Mass Spectrometric Identification and Molecular Modeling of Glycopeptides Presented by MHC Class I and II Processing Pathways.

Aberrant glycosylation is a hallmark of cancer that contributes to the disease's ability to evade the immune system. As the MHC processing pathways communicate cellular health to circulating CD8+ and CD4+ T-cells, MHC-associated glycopeptides are likely a source of neoantigens in cancer. In fact, recent advances in mass spectrometry have allowed for the detection and sequencing of tumor-specific glycopeptides from the MHC class I and class II processing pathways. Here, we describe methods for detecting, sequencing, and modeling these MHC-associated glycopeptides.
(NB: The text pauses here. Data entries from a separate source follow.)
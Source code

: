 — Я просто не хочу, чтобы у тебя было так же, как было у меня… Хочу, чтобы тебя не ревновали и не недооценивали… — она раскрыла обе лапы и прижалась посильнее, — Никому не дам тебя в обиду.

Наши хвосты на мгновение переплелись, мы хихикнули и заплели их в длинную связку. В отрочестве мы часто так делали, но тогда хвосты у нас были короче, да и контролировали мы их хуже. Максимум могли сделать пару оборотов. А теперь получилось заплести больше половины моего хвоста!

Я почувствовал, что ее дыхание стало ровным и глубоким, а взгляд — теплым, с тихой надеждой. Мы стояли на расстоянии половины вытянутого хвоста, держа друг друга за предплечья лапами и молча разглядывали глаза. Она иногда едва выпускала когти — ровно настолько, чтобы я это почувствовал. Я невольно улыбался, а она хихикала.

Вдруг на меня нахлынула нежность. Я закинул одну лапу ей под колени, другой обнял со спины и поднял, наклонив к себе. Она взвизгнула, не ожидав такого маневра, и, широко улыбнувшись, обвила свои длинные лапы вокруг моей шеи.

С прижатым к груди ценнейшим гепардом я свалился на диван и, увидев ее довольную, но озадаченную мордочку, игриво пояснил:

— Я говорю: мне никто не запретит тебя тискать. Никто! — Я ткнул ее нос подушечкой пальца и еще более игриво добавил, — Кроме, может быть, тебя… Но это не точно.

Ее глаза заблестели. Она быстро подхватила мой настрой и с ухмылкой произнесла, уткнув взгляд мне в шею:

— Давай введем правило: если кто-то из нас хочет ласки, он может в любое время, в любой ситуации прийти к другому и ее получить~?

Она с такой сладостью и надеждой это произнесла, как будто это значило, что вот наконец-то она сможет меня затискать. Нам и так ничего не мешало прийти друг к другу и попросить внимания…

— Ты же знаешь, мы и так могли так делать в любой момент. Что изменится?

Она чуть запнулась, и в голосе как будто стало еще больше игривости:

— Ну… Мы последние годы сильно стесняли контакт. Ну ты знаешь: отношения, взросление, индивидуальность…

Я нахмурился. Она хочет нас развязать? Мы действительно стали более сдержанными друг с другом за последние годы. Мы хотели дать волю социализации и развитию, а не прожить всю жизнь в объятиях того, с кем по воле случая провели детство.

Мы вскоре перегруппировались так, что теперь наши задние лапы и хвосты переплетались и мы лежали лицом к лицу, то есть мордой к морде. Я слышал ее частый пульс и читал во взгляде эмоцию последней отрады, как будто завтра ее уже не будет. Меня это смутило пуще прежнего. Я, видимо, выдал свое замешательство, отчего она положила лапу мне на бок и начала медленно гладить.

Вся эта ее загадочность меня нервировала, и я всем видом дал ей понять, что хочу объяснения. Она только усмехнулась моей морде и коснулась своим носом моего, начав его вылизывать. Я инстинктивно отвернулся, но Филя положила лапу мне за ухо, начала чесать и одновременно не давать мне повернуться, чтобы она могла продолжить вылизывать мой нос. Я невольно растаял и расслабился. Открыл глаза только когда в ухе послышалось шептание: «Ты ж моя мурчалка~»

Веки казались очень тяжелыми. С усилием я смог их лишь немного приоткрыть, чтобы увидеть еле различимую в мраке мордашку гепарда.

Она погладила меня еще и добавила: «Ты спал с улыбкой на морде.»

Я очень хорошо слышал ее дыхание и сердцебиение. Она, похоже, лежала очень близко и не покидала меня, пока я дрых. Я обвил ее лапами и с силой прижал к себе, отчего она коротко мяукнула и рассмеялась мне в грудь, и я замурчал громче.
The mucin-selective protease StcE enables molecular and functional analysis of human cancer-associated mucins.

Mucin domains are densely O-glycosylated modular protein domains that are found in a wide variety of cell surface and secreted proteins. Mucin-domain glycoproteins are known to be key players in a host of human diseases, especially cancer, wherein mucin expression and glycosylation patterns are altered. Mucin biology has been difficult to study at the molecular level, in part, because methods to manipulate and structurally characterize mucin domains are lacking. Here, we demonstrate that secreted protease of C1 esterase inhibitor (StcE), a bacterial protease from Escherichia coli, cleaves mucin domains by recognizing a discrete peptide- and glycan-based motif. We exploited StcE's unique properties to improve sequence coverage, glycosite mapping, and glycoform analysis of recombinant human mucins by mass spectrometry. We also found that StcE digests cancer-associated mucins from cultured cells and from ascites fluid derived from patients with ovarian cancer. Finally, using StcE, we discovered that sialic acid-binding Ig-type lectin-7 (Siglec-7), a glycoimmune checkpoint receptor, selectively binds sialomucins as biological ligands, whereas the related receptor Siglec-9 does not. Mucin-selective proteolysis, as exemplified by StcE, is therefore a powerful tool for the study of mucin domain structure and function.

Identification and Characterization of Complex Glycosylated Peptides Presented by the MHC Class II Processing Pathway in Melanoma.

The MHC class II (MHCII) processing pathway presents peptides derived from exogenous or membrane-bound proteins to CD4+ T cells. Several studies have shown that glycopeptides are necessary to modulate CD4+ T cell recognition, though glycopeptide structures in these cases are generally unknown. Here, we present a total of 93 glycopeptides from three melanoma cell lines and one matched EBV-transformed line with most found only in the melanoma cell lines. The glycosylation we detected was diverse and comprised 17 different glycoforms. We then used molecular modeling to demonstrate that complex glycopeptides are capable of binding the MHC and may interact with complementarity determining regions. Finally, we present the first evidence of disulfide-bonded peptides presented by MHCII. This is the first large scale study to sequence glyco- and disulfide bonded MHCII peptides from the surface of cancer cells and could represent a novel avenue of tumor activation and/or immunoevasion.